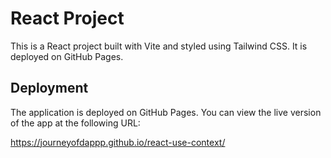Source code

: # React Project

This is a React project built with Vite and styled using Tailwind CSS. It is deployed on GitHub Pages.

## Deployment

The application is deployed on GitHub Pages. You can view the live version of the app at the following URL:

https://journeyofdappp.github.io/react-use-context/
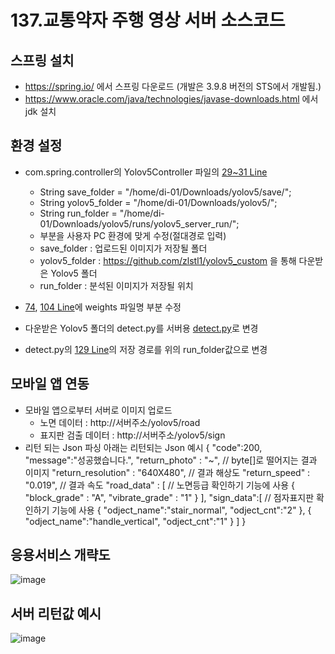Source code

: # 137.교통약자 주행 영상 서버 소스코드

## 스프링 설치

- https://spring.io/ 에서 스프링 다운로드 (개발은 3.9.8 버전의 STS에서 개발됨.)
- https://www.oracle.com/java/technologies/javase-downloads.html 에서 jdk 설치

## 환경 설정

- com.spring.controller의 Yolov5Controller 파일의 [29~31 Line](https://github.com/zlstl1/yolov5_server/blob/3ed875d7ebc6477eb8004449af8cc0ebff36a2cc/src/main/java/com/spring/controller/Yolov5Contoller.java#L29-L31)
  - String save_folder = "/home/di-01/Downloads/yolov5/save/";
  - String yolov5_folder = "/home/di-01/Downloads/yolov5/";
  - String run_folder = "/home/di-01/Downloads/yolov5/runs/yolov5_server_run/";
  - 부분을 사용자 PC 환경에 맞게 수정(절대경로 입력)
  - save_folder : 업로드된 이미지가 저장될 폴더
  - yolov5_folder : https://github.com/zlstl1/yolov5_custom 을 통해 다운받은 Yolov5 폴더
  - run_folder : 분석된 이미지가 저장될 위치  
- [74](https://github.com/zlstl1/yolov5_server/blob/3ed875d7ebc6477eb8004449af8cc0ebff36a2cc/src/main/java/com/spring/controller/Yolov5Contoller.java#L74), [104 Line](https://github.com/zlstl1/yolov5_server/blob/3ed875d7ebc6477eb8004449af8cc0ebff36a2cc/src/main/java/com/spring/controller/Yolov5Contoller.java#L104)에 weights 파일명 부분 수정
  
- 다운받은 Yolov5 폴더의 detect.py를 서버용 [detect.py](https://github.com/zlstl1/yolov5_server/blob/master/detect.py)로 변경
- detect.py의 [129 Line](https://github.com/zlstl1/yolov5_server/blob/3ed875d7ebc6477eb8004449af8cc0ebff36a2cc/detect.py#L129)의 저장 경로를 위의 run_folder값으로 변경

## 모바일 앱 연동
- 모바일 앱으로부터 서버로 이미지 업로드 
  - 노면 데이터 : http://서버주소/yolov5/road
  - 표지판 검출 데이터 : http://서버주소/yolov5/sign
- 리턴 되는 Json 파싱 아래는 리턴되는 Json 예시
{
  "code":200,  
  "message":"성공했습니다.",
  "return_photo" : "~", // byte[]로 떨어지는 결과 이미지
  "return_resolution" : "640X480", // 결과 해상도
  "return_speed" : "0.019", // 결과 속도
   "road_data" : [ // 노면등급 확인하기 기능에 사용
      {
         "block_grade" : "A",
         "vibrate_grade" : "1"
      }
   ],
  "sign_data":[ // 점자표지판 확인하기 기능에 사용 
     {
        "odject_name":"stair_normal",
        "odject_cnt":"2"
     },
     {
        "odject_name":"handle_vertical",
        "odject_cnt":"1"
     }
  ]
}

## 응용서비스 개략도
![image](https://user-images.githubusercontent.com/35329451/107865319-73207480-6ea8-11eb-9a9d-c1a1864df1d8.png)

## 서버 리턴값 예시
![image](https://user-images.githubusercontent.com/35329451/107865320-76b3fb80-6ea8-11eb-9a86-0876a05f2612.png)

============================================================

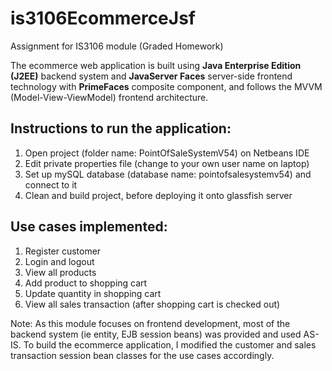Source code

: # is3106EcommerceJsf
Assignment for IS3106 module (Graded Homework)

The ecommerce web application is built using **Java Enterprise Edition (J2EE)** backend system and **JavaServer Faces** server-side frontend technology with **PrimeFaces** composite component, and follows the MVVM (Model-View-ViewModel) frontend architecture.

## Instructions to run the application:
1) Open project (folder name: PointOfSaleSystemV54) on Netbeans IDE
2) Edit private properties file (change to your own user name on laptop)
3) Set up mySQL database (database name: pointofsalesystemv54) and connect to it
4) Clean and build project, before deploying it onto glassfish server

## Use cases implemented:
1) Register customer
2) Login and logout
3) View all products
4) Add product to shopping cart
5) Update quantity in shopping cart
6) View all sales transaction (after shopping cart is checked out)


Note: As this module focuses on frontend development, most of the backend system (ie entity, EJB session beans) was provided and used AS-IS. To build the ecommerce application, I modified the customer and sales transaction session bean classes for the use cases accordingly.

============================================================

**Task to carry out**
After reading the entries above, report the number of lines that include the string "built". Give no other text.

**Response to this exercise**
2